矢量化data.table操作方法是一种更有效的通用方法(如果DT1自己包含一对col1和col2对的值)
A more efficient generic method is the vectorised data.table operation approach (in case that DT1 contains values for a certain pair of col1 and col2 on its own)

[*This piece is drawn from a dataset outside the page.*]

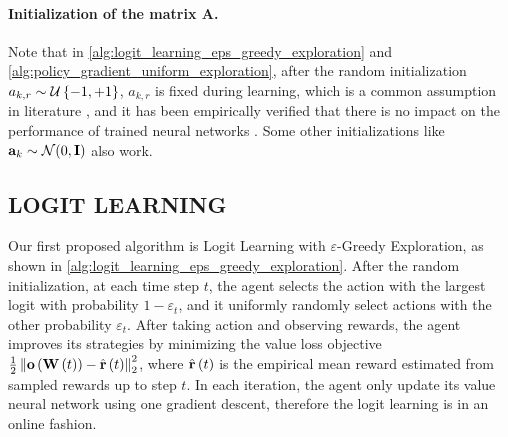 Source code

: \paragraph{Initialization of the matrix $\mathbf{A}$.} Note that in \cref{alg:logit_learning_eps_greedy_exploration} and \cref{alg:policy_gradient_uniform_exploration}, after the random initialization $a_{k,r} \sim {\mathcal{U}}\left\{-1, +1\right\}$, $a_{k,r}$ is fixed during learning, which is a common assumption in literature \citep{li2018learning,du2018gradientA,du2018gradientB,allen2018convergenceA,allen2018convergenceB}, and it has been empirically verified that there is no impact on the performance of trained neural networks \citep{hoffer2018fix}. Some other initializations like ${\mathbf{a}}_k \sim {\mathcal{N}}(0, {\mathbf{I}})$ also work.

\subsection{LOGIT LEARNING}
\label{subsec:logit_learning}

Our first proposed algorithm is Logit Learning with $\varepsilon$-Greedy Exploration, as shown in \cref{alg:logit_learning_eps_greedy_exploration}. After the random initialization, at each time step $t$, the agent selects the action with the largest logit with probability $1 - \varepsilon_t$, and it uniformly randomly select actions with the other probability $\varepsilon_t$. After taking action and observing rewards, the agent improves its strategies by minimizing the value loss objective $\frac{1}{2} \left\| {\mathbf{o}}\left( {\mathbf{W}}\left(t\right)\right) - \hat{{\mathbf{r}}}\left(t\right) \right\|_2^2$, where $\hat{{\mathbf{r}}}\left(t\right)$ is the empirical mean reward estimated from sampled rewards up to step $t$. In each iteration, the agent only update its value neural network using one gradient descent, therefore the logit learning is in an online fashion.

鉴于有用的评论(@Frank& @ chinsoon12),我再次检查了提供的解决方案.正如指出的那样,ifelse可能会变慢(注释中的原因),这就是为什么向量化解决方案是更好的选择的原因:
Given the usefull comments (@Frank & @chinsoon12), I double checked on the provided solution. As pointed out, the ifelse can get slow (reasons in the comment) and that is why the vectorised solution is a better way to go:
dt1 <- data.table(col1 = paste0(rep(letters[1:26], times = 10000), rep(c(1:10000), each = 26)),
col2 = paste0(rep(letters[26:1], times = 10000), rep(c(1:10000), each = 26)),
col3 = rep(c(3,1,2,4,6,5,3,6,2,NA), times = 26000))
dt2 <- data.table(col1 = paste0(rep(letters[1:26], times = 10000), rep(c(1:10000), each = 26)),
col2 = paste0(rep(letters[26:1], times = 10000), rep(c(1:10000), each = 26)),
col3 = rep(c(10,NA,22,51,60,NA,32,NA,28,NA), times = 26000))
dt2alt <- copy(dt2)
microbenchmark::microbenchmark(
NoIfelse = dt2[is.na(col3), col3 := dt1[dt2[is.na(col3)], on = .(col1, col2), col3]],
Ifelse = dt2alt[dt1, on = .(col1, col2), col3 := ifelse(is.na(x.col3), i.col3, x.col3)]
)
#Unit: milliseconds
# expr min lq mean median uq max neval cld
# NoIfelse 94.06635 100.2841 107.4140 103.7807 107.4006 154.7868 100 a
# Ifelse 219.94923 243.2651 254.3271 250.6967 266.8300 306.7213 100 b
identical(dt2, dt2alt) #TRUE
这篇关于匹配两个data.tables的行以填充data.table的子集的文章就介绍到这了,希望我们推荐的答案对大家有所帮助,也希望大家多多支持IT屋!